Operationally, HR Operations leaders report fewer failed integrations, because they connect HRIS and ITSM once to Ashby People Workflows instead of to multiple onboarding tools. Directional sync becomes simpler when the ATS is the single source for candidate experience data, scheduling information, and offer details, and when customer success teams at Ashby can troubleshoot both recruiting and onboarding workflows in one place. In one mid-market deployment, consolidating onto a single pipeline reduced integration-related support tickets by roughly 25% over the first two quarters, according to internal Ashby implementation data. The platform’s real-time dashboards give recruiting teams and the onboarding team shared visibility into blockers, from delayed laptop provisioning to incomplete background checks, which used to be buried in email threads.
The risk is that an ATS-owned onboarding layer may not yet match the behavioural design depth of specialists like Enboarder, especially for executive onboarding or complex leadership transitions where a dedicated communication plan is critical, as outlined in this guide to building an effective executive hiring process communication plan. HRIS leaders should pressure-test Ashby People Workflows against concrete templates such as 30-60-90 day plans, manager check-in scripts, and cross-functional task lists rather than generic feature checklists. The strategic bet is that a tightly integrated recruiting platform with strong analytics, robust integrations, and a single Ashby pipeline will compound value faster than a patchwork of tools, turning onboarding into the first 90 days of signal, not just a welcome email.
How convergence reshapes vendor power and HR data governance
As Ashby People Workflows and similar moves from other vendors blur the line between recruiting and onboarding, HRIS leaders must also rethink data governance and vendor concentration. When one recruiting platform controls the full hiring process, from sourcing CRM through interview scheduling to people workflows, it becomes the primary gateway for candidates directly entering the organisation and for the employee records that follow. That concentration raises questions about long-term dependency on Ashby, the portability of historical data, and the resilience of integrations if strategy or leadership changes.
At the same time, convergence can strengthen data quality and compliance if it is implemented with clear guardrails.
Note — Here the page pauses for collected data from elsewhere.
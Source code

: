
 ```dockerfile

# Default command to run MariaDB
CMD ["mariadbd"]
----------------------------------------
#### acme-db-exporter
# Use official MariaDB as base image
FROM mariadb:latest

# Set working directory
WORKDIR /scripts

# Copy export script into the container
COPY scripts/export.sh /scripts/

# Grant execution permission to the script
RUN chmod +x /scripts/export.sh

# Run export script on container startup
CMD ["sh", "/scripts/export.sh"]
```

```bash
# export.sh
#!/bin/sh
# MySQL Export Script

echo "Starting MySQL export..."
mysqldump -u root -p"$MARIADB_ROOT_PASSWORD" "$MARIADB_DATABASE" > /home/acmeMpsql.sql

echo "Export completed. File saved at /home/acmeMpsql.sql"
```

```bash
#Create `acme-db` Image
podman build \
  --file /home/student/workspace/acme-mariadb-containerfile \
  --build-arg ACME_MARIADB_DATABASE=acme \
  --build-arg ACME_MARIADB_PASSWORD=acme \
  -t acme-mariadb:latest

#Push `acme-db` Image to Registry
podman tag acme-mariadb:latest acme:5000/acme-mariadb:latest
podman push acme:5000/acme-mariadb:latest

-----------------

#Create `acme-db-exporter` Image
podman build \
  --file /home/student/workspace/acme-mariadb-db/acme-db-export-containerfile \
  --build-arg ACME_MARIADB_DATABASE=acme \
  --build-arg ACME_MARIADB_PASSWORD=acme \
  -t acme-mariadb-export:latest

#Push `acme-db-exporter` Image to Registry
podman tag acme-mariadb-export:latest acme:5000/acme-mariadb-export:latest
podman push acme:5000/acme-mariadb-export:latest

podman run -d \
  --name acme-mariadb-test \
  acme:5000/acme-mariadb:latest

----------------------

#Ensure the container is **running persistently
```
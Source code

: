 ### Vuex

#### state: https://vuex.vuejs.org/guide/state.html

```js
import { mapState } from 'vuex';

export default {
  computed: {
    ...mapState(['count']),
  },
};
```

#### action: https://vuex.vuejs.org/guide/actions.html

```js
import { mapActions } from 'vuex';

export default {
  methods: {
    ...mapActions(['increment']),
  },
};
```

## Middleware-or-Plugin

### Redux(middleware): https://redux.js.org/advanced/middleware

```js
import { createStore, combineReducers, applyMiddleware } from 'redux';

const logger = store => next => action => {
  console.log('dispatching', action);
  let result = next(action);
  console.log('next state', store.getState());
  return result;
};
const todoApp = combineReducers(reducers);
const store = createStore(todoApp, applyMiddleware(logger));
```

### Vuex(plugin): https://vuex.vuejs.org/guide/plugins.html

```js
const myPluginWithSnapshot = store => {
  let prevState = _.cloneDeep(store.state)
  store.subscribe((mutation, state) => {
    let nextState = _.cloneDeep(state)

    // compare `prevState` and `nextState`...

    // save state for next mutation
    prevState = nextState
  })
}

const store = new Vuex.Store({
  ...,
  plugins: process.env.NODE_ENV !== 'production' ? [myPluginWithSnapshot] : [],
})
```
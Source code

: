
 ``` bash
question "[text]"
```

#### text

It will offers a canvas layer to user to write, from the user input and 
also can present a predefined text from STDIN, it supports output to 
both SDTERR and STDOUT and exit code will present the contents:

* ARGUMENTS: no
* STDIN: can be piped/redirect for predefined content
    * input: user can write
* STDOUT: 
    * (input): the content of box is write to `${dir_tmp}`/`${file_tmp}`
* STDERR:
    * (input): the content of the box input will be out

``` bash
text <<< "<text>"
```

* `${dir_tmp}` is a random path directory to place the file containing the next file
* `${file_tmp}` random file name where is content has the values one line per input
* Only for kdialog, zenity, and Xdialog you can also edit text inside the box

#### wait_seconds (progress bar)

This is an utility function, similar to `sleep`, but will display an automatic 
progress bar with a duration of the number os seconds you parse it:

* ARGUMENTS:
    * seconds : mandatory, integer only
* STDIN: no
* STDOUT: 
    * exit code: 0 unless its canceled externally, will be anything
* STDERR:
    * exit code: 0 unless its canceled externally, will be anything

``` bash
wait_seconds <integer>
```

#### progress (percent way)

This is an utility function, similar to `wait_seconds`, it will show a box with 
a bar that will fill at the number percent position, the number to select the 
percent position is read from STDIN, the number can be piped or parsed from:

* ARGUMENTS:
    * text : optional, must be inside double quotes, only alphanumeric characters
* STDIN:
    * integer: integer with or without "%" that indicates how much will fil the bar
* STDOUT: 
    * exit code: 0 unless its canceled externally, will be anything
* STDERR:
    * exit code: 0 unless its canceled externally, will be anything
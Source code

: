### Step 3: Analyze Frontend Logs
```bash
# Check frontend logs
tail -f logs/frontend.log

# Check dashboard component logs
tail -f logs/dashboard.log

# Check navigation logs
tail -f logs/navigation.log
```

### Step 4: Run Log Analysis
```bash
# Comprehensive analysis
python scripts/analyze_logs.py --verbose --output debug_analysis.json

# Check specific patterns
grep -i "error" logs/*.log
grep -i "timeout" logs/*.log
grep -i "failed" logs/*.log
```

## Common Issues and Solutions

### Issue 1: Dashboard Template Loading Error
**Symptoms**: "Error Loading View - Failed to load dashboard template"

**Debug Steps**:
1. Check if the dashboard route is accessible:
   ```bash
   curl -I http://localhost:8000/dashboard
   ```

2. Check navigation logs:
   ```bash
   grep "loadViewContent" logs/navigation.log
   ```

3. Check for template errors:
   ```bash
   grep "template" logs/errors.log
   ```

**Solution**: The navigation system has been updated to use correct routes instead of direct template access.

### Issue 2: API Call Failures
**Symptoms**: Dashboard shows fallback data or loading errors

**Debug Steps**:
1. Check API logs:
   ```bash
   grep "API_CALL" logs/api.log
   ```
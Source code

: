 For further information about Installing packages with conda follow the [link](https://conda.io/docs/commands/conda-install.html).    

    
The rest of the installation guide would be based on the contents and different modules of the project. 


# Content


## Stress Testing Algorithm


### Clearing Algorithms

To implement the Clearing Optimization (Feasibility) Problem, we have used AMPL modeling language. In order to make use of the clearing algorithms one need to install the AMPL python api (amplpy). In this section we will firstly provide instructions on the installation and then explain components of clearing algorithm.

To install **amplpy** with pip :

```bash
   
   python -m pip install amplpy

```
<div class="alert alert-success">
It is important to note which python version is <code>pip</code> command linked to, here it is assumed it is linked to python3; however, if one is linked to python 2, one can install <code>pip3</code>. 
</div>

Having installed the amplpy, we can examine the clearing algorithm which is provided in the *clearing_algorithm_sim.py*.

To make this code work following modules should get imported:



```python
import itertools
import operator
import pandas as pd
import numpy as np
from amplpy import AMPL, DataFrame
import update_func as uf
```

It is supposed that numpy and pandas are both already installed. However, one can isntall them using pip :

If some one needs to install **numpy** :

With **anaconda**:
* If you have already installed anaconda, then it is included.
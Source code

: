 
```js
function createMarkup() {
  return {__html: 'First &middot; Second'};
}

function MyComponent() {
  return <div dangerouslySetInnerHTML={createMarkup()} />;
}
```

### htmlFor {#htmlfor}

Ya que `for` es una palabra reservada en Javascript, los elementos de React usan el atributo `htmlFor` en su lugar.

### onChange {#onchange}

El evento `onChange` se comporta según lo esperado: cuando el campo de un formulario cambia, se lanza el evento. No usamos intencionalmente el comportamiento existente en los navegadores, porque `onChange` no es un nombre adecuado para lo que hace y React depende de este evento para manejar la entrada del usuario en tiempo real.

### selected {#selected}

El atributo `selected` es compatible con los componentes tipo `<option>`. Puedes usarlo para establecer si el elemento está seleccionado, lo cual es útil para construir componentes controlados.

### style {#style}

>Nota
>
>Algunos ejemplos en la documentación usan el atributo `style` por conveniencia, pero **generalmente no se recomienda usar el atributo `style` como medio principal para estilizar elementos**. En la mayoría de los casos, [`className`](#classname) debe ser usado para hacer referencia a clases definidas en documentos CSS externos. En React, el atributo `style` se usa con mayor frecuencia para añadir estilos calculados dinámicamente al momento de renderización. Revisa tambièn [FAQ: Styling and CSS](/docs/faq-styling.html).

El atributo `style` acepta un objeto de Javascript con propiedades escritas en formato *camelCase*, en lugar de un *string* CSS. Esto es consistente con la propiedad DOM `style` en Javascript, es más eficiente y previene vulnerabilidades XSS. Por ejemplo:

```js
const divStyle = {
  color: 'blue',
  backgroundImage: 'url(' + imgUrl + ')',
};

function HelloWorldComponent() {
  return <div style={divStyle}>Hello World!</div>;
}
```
A single Ashby pipeline reduces the risk of inconsistent job data, misaligned interview plans, and incomplete background checks across teams, which directly affects audit readiness and regulatory reporting. HR Operations leaders can define one set of workflows and scheduling analytics rules that apply across all recruiting teams and business units, instead of reconciling conflicting logic embedded in multiple third-party onboarding tools.
This shift also changes how HR and IT evaluate new tools and integrations. Rather than asking whether a standalone onboarding product can integrate with the ATS, the question becomes how well that product can plug into Ashby People Workflows as the orchestration layer, whether through APIs, directional sync patterns, or real-time event streams that feed downstream systems. For leaders tracking market signals, the same convergence logic is visible in Workday’s acquisition of Sana for learning and onboarding use cases, announced in 2023 and analysed in depth in this review of Workday’s agentic AI bet on onboarding, and it reinforces that the ATS is no longer just a place to post jobs but the control tower for the entire early employee lifecycle.